Extracted data:
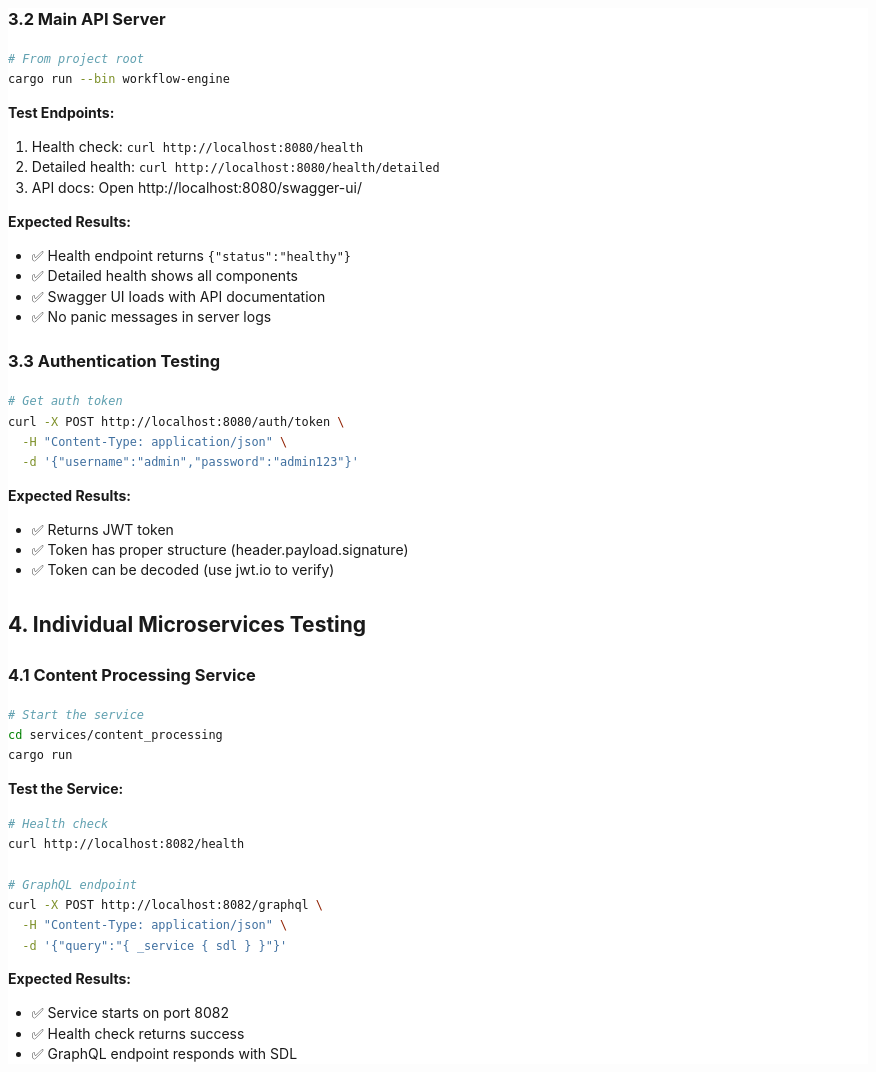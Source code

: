 ### 3.2 Main API Server

```bash
# From project root
cargo run --bin workflow-engine
```

**Test Endpoints:**
1. Health check: `curl http://localhost:8080/health`
2. Detailed health: `curl http://localhost:8080/health/detailed`
3. API docs: Open http://localhost:8080/swagger-ui/

**Expected Results:**
- ✅ Health endpoint returns `{"status":"healthy"}`
- ✅ Detailed health shows all components
- ✅ Swagger UI loads with API documentation
- ✅ No panic messages in server logs

### 3.3 Authentication Testing

```bash
# Get auth token
curl -X POST http://localhost:8080/auth/token \
  -H "Content-Type: application/json" \
  -d '{"username":"admin","password":"admin123"}'
```

**Expected Results:**
- ✅ Returns JWT token
- ✅ Token has proper structure (header.payload.signature)
- ✅ Token can be decoded (use jwt.io to verify)

## 4. Individual Microservices Testing

### 4.1 Content Processing Service

```bash
# Start the service
cd services/content_processing
cargo run
```

**Test the Service:**
```bash
# Health check
curl http://localhost:8082/health

# GraphQL endpoint
curl -X POST http://localhost:8082/graphql \
  -H "Content-Type: application/json" \
  -d '{"query":"{ _service { sdl } }"}'
```

**Expected Results:**
- ✅ Service starts on port 8082
- ✅ Health check returns success
- ✅ GraphQL endpoint responds with SDL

Work task:
Starting at the line with "- ✅ Token has", copy every line up to and including the last one in the entries above.

Answer section:
- ✅ Token has proper structure (header.payload.signature)
- ✅ Token can be decoded (use jwt.io to verify)

## 4. Individual Microservices Testing

### 4.1 Content Processing Service

```bash
# Start the service
cd services/content_processing
cargo run
```

**Test the Service:**
```bash
# Health check
curl http://localhost:8082/health

# GraphQL endpoint
curl -X POST http://localhost:8082/graphql \
  -H "Content-Type: application/json" \
  -d '{"query":"{ _service { sdl } }"}'
```

**Expected Results:**
- ✅ Service starts on port 8082
- ✅ Health check returns success
- ✅ GraphQL endpoint responds with SDL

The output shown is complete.